**EXERCISE OBJECTIVE**
Copy the lines below exactly, starting with the first and finishing with the one holding "- void nes.setscanlines(int"; do not copy the pictures.

**RECORDS FOR THE EXERCISE**
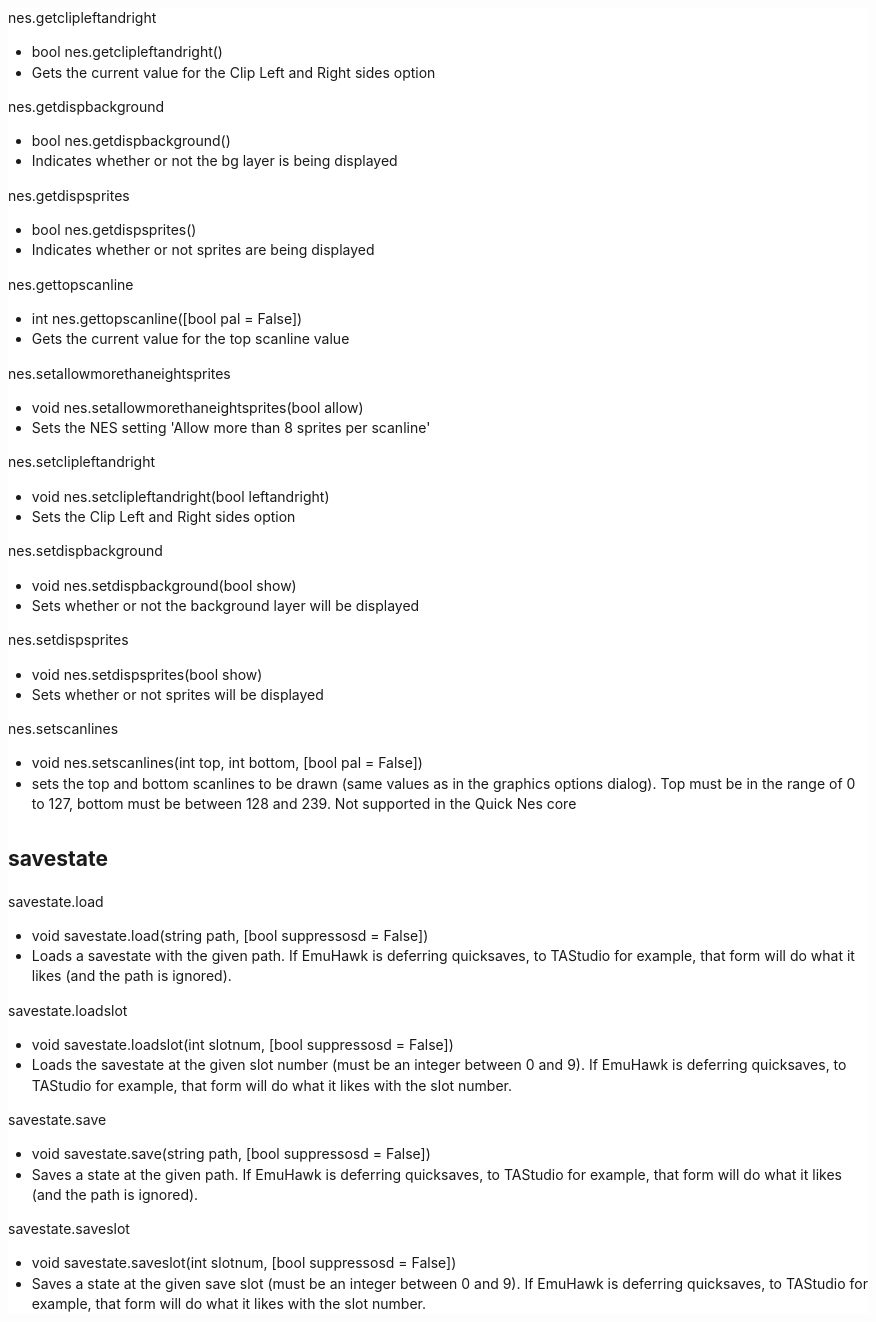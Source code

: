 nes.getclipleftandright
- bool nes.getclipleftandright()
- Gets the current value for the Clip Left and Right sides option

nes.getdispbackground
- bool nes.getdispbackground()
- Indicates whether or not the bg layer is being displayed

nes.getdispsprites
- bool nes.getdispsprites()
- Indicates whether or not sprites are being displayed

nes.gettopscanline
- int nes.gettopscanline([bool pal = False])
- Gets the current value for the top scanline value

nes.setallowmorethaneightsprites
- void nes.setallowmorethaneightsprites(bool allow)
- Sets the NES setting 'Allow more than 8 sprites per scanline'

nes.setclipleftandright
- void nes.setclipleftandright(bool leftandright)
- Sets the Clip Left and Right sides option

nes.setdispbackground
- void nes.setdispbackground(bool show)
- Sets whether or not the background layer will be displayed

nes.setdispsprites
- void nes.setdispsprites(bool show)
- Sets whether or not sprites will be displayed

nes.setscanlines
- void nes.setscanlines(int top, int bottom, [bool pal = False])
- sets the top and bottom scanlines to be drawn (same values as in the graphics options dialog). Top must be in the range of 0 to 127, bottom must be between 128 and 239. Not supported in the Quick Nes core

## savestate

savestate.load
- void savestate.load(string path, [bool suppressosd = False])
- Loads a savestate with the given path. If EmuHawk is deferring quicksaves, to TAStudio for example, that form will do what it likes (and the path is ignored).

savestate.loadslot
- void savestate.loadslot(int slotnum, [bool suppressosd = False])
- Loads the savestate at the given slot number (must be an integer between 0 and 9). If EmuHawk is deferring quicksaves, to TAStudio for example, that form will do what it likes with the slot number.

savestate.save
- void savestate.save(string path, [bool suppressosd = False])
- Saves a state at the given path. If EmuHawk is deferring quicksaves, to TAStudio for example, that form will do what it likes (and the path is ignored).

savestate.saveslot
- void savestate.saveslot(int slotnum, [bool suppressosd = False])
- Saves a state at the given save slot (must be an integer between 0 and 9). If EmuHawk is deferring quicksaves, to TAStudio for example, that form will do what it likes with the slot number.
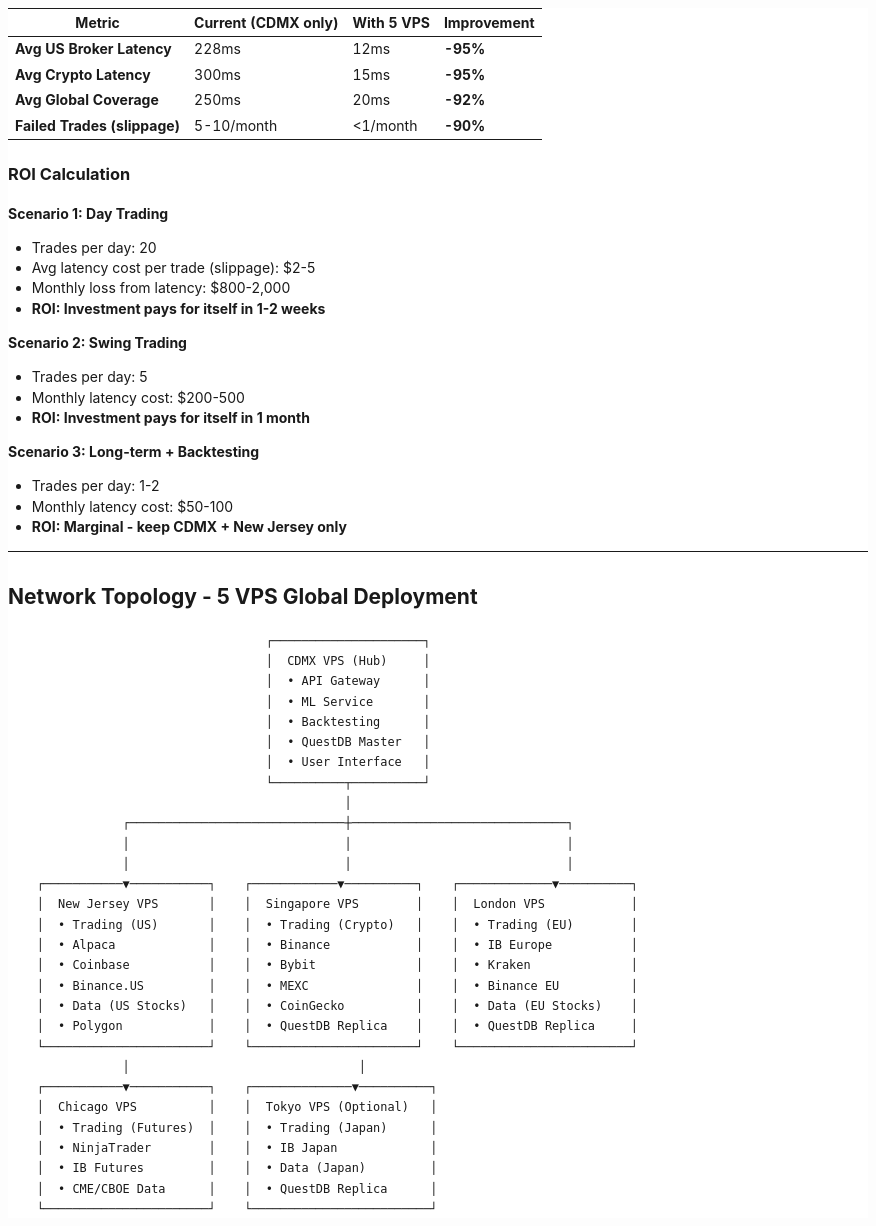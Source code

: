 | Metric | Current (CDMX only) | With 5 VPS | Improvement |
|--------|---------------------|------------|-------------|
| **Avg US Broker Latency** | 228ms | 12ms | **-95%** |
| **Avg Crypto Latency** | 300ms | 15ms | **-95%** |
| **Avg Global Coverage** | 250ms | 20ms | **-92%** |
| **Failed Trades (slippage)** | 5-10/month | <1/month | **-90%** |

### ROI Calculation

**Scenario 1: Day Trading**
- Trades per day: 20
- Avg latency cost per trade (slippage): $2-5
- Monthly loss from latency: $800-2,000
- **ROI: Investment pays for itself in 1-2 weeks**

**Scenario 2: Swing Trading**
- Trades per day: 5
- Monthly latency cost: $200-500
- **ROI: Investment pays for itself in 1 month**

**Scenario 3: Long-term + Backtesting**
- Trades per day: 1-2
- Monthly latency cost: $50-100
- **ROI: Marginal - keep CDMX + New Jersey only**

---

## Network Topology - 5 VPS Global Deployment

```
                                    ┌─────────────────────┐
                                    │  CDMX VPS (Hub)     │
                                    │  • API Gateway      │
                                    │  • ML Service       │
                                    │  • Backtesting      │
                                    │  • QuestDB Master   │
                                    │  • User Interface   │
                                    └──────────┬──────────┘
                                               │
                ┌──────────────────────────────┼──────────────────────────────┐
                │                              │                              │
                │                              │                              │
    ┌───────────▼───────────┐    ┌────────────▼──────────┐    ┌─────────────▼──────────┐
    │  New Jersey VPS       │    │  Singapore VPS        │    │  London VPS            │
    │  • Trading (US)       │    │  • Trading (Crypto)   │    │  • Trading (EU)        │
    │  • Alpaca             │    │  • Binance            │    │  • IB Europe           │
    │  • Coinbase           │    │  • Bybit              │    │  • Kraken              │
    │  • Binance.US         │    │  • MEXC               │    │  • Binance EU          │
    │  • Data (US Stocks)   │    │  • CoinGecko          │    │  • Data (EU Stocks)    │
    │  • Polygon            │    │  • QuestDB Replica    │    │  • QuestDB Replica     │
    └───────────────────────┘    └───────────────────────┘    └────────────────────────┘
                │                                │
    ┌───────────▼───────────┐    ┌──────────────▼──────────┐
    │  Chicago VPS          │    │  Tokyo VPS (Optional)   │
    │  • Trading (Futures)  │    │  • Trading (Japan)      │
    │  • NinjaTrader        │    │  • IB Japan             │
    │  • IB Futures         │    │  • Data (Japan)         │
    │  • CME/CBOE Data      │    │  • QuestDB Replica      │
    └───────────────────────┘    └─────────────────────────┘
```
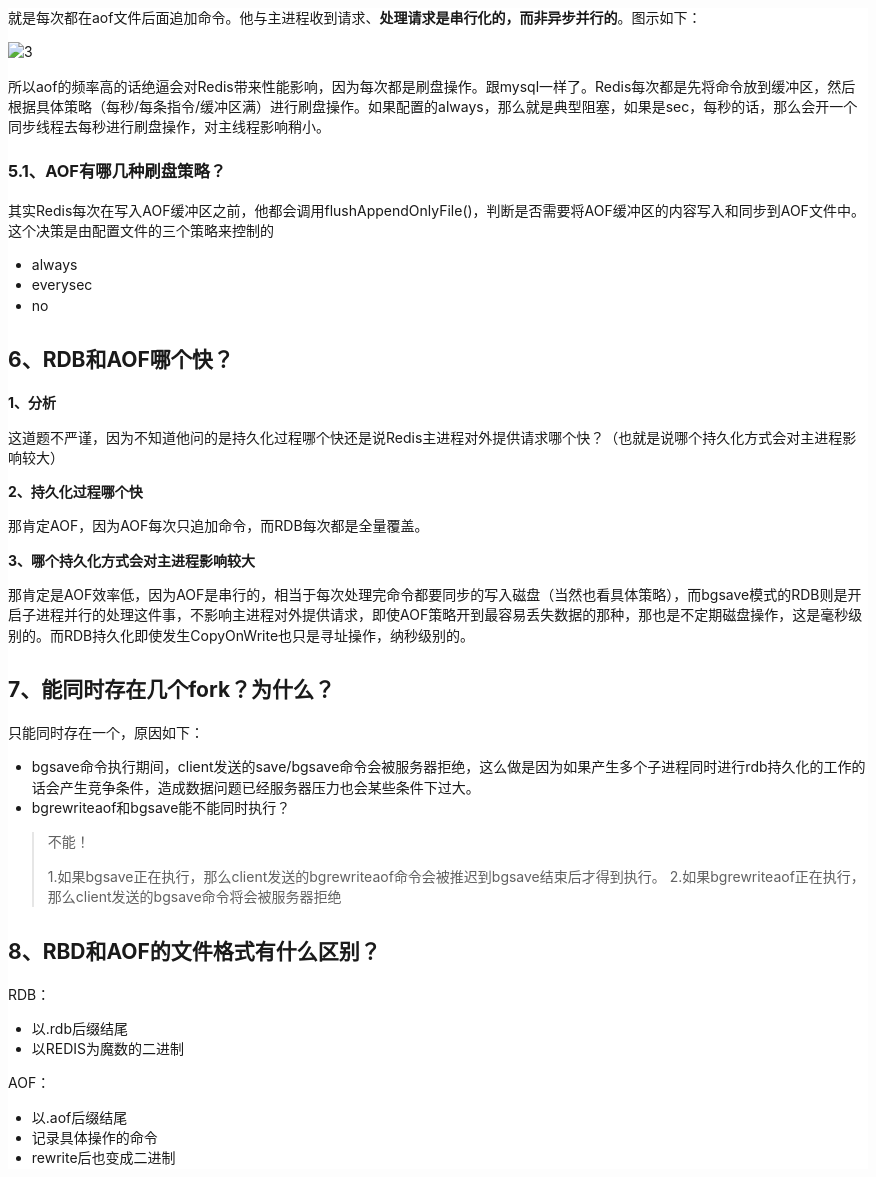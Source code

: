 就是每次都在aof文件后面追加命令。他与主进程收到请求、**处理请求是串行化的，而非异步并行的**。图示如下：

![3](http://file.uzykj.com/redis_3.png)

所以aof的频率高的话绝逼会对Redis带来性能影响，因为每次都是刷盘操作。跟mysql一样了。Redis每次都是先将命令放到缓冲区，然后根据具体策略（每秒/每条指令/缓冲区满）进行刷盘操作。如果配置的always，那么就是典型阻塞，如果是sec，每秒的话，那么会开一个同步线程去每秒进行刷盘操作，对主线程影响稍小。

### 5.1、AOF有哪几种刷盘策略？

其实Redis每次在写入AOF缓冲区之前，他都会调用flushAppendOnlyFile()，判断是否需要将AOF缓冲区的内容写入和同步到AOF文件中。这个决策是由配置文件的三个策略来控制的

- always
- everysec
- no

## 6、RDB和AOF哪个快？

**1、分析**

这道题不严谨，因为不知道他问的是持久化过程哪个快还是说Redis主进程对外提供请求哪个快？（也就是说哪个持久化方式会对主进程影响较大）

**2、持久化过程哪个快**

那肯定AOF，因为AOF每次只追加命令，而RDB每次都是全量覆盖。

**3、哪个持久化方式会对主进程影响较大**

那肯定是AOF效率低，因为AOF是串行的，相当于每次处理完命令都要同步的写入磁盘（当然也看具体策略），而bgsave模式的RDB则是开启子进程并行的处理这件事，不影响主进程对外提供请求，即使AOF策略开到最容易丢失数据的那种，那也是不定期磁盘操作，这是毫秒级别的。而RDB持久化即使发生CopyOnWrite也只是寻址操作，纳秒级别的。

## 7、能同时存在几个fork？为什么？

只能同时存在一个，原因如下：

- bgsave命令执行期间，client发送的save/bgsave命令会被服务器拒绝，这么做是因为如果产生多个子进程同时进行rdb持久化的工作的话会产生竞争条件，造成数据问题已经服务器压力也会某些条件下过大。
- bgrewriteaof和bgsave能不能同时执行？

> 不能！
>
> 1.如果bgsave正在执行，那么client发送的bgrewriteaof命令会被推迟到bgsave结束后才得到执行。
> 2.如果bgrewriteaof正在执行，那么client发送的bgsave命令将会被服务器拒绝

## 8、RBD和AOF的文件格式有什么区别？

RDB：

- 以.rdb后缀结尾
- 以REDIS为魔数的二进制

AOF：

- 以.aof后缀结尾
- 记录具体操作的命令
- rewrite后也变成二进制
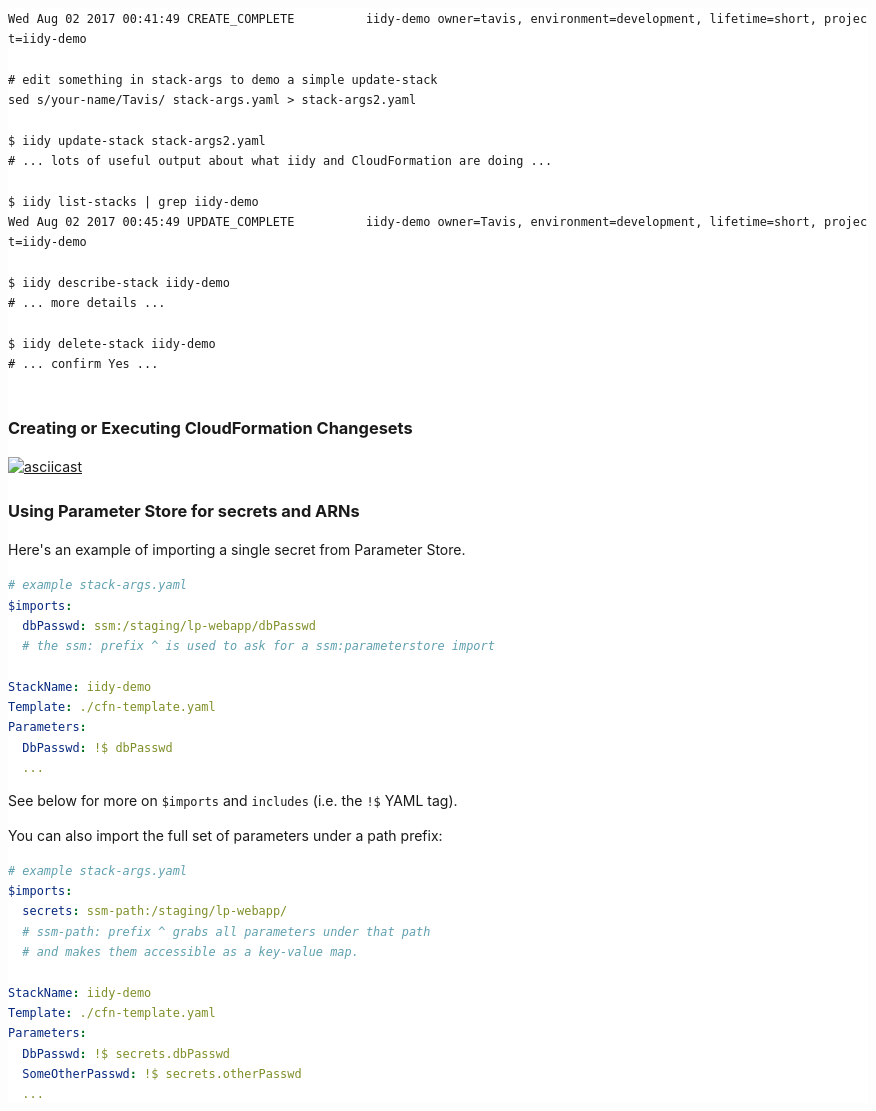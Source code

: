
 ```Shell
Wed Aug 02 2017 00:41:49 CREATE_COMPLETE          iidy-demo owner=tavis, environment=development, lifetime=short, project=iidy-demo

# edit something in stack-args to demo a simple update-stack
sed s/your-name/Tavis/ stack-args.yaml > stack-args2.yaml

$ iidy update-stack stack-args2.yaml
# ... lots of useful output about what iidy and CloudFormation are doing ...

$ iidy list-stacks | grep iidy-demo
Wed Aug 02 2017 00:45:49 UPDATE_COMPLETE          iidy-demo owner=Tavis, environment=development, lifetime=short, project=iidy-demo

$ iidy describe-stack iidy-demo
# ... more details ...

$ iidy delete-stack iidy-demo
# ... confirm Yes ...


```


### Creating or Executing CloudFormation Changesets

[![asciicast](https://asciinema.org/a/fl9ss0EYyPbDtFmSCaERC2YBU.png)](https://asciinema.org/a/fl9ss0EYyPbDtFmSCaERC2YBU)

### Using Parameter Store for secrets and ARNs

Here's an example of importing a single secret from Parameter Store.
```YAML
# example stack-args.yaml
$imports:
  dbPasswd: ssm:/staging/lp-webapp/dbPasswd
  # the ssm: prefix ^ is used to ask for a ssm:parameterstore import

StackName: iidy-demo
Template: ./cfn-template.yaml
Parameters:
  DbPasswd: !$ dbPasswd
  ...
```
See below for more on `$imports` and `includes` (i.e. the `!$` YAML tag).


You can also import the full set of parameters under a path prefix:
```YAML
# example stack-args.yaml
$imports:
  secrets: ssm-path:/staging/lp-webapp/
  # ssm-path: prefix ^ grabs all parameters under that path
  # and makes them accessible as a key-value map.

StackName: iidy-demo
Template: ./cfn-template.yaml
Parameters:
  DbPasswd: !$ secrets.dbPasswd
  SomeOtherPasswd: !$ secrets.otherPasswd
  ...
```
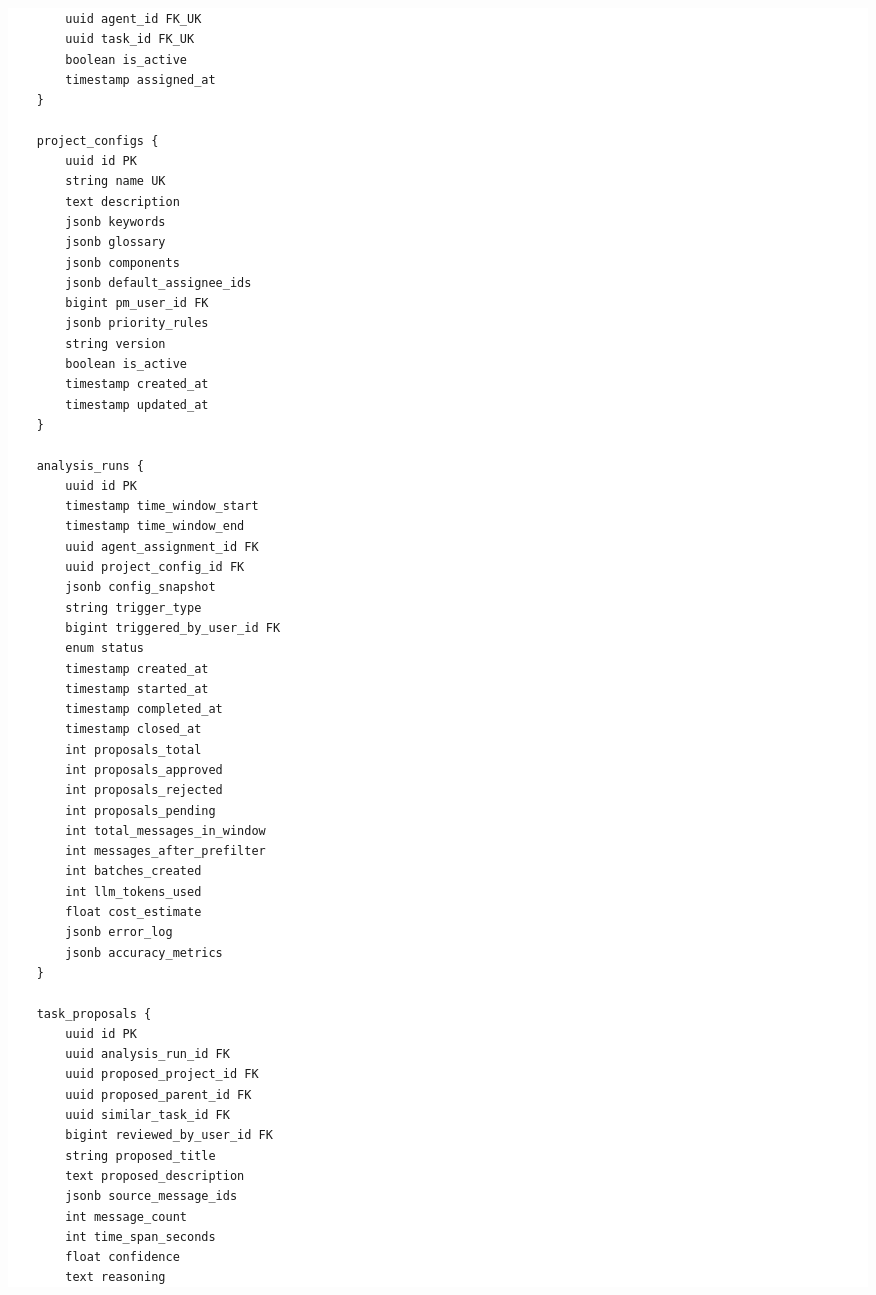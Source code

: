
 ```mermaid
        uuid agent_id FK_UK
        uuid task_id FK_UK
        boolean is_active
        timestamp assigned_at
    }

    project_configs {
        uuid id PK
        string name UK
        text description
        jsonb keywords
        jsonb glossary
        jsonb components
        jsonb default_assignee_ids
        bigint pm_user_id FK
        jsonb priority_rules
        string version
        boolean is_active
        timestamp created_at
        timestamp updated_at
    }

    analysis_runs {
        uuid id PK
        timestamp time_window_start
        timestamp time_window_end
        uuid agent_assignment_id FK
        uuid project_config_id FK
        jsonb config_snapshot
        string trigger_type
        bigint triggered_by_user_id FK
        enum status
        timestamp created_at
        timestamp started_at
        timestamp completed_at
        timestamp closed_at
        int proposals_total
        int proposals_approved
        int proposals_rejected
        int proposals_pending
        int total_messages_in_window
        int messages_after_prefilter
        int batches_created
        int llm_tokens_used
        float cost_estimate
        jsonb error_log
        jsonb accuracy_metrics
    }

    task_proposals {
        uuid id PK
        uuid analysis_run_id FK
        uuid proposed_project_id FK
        uuid proposed_parent_id FK
        uuid similar_task_id FK
        bigint reviewed_by_user_id FK
        string proposed_title
        text proposed_description
        jsonb source_message_ids
        int message_count
        int time_span_seconds
        float confidence
        text reasoning
```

**OUTPUT OF THE TASK**
Source code

: nes.getclipleftandright
- bool nes.getclipleftandright()
- Gets the current value for the Clip Left and Right sides option

nes.getdispbackground
- bool nes.getdispbackground()
- Indicates whether or not the bg layer is being displayed

nes.getdispsprites
- bool nes.getdispsprites()
- Indicates whether or not sprites are being displayed

nes.gettopscanline
- int nes.gettopscanline([bool pal = False])
- Gets the current value for the top scanline value

nes.setallowmorethaneightsprites
- void nes.setallowmorethaneightsprites(bool allow)
- Sets the NES setting 'Allow more than 8 sprites per scanline'

nes.setclipleftandright
- void nes.setclipleftandright(bool leftandright)
- Sets the Clip Left and Right sides option

nes.setdispbackground
- void nes.setdispbackground(bool show)
- Sets whether or not the background layer will be displayed

nes.setdispsprites
- void nes.setdispsprites(bool show)
- Sets whether or not sprites will be displayed

nes.setscanlines
- void nes.setscanlines(int top, int bottom, [bool pal = False])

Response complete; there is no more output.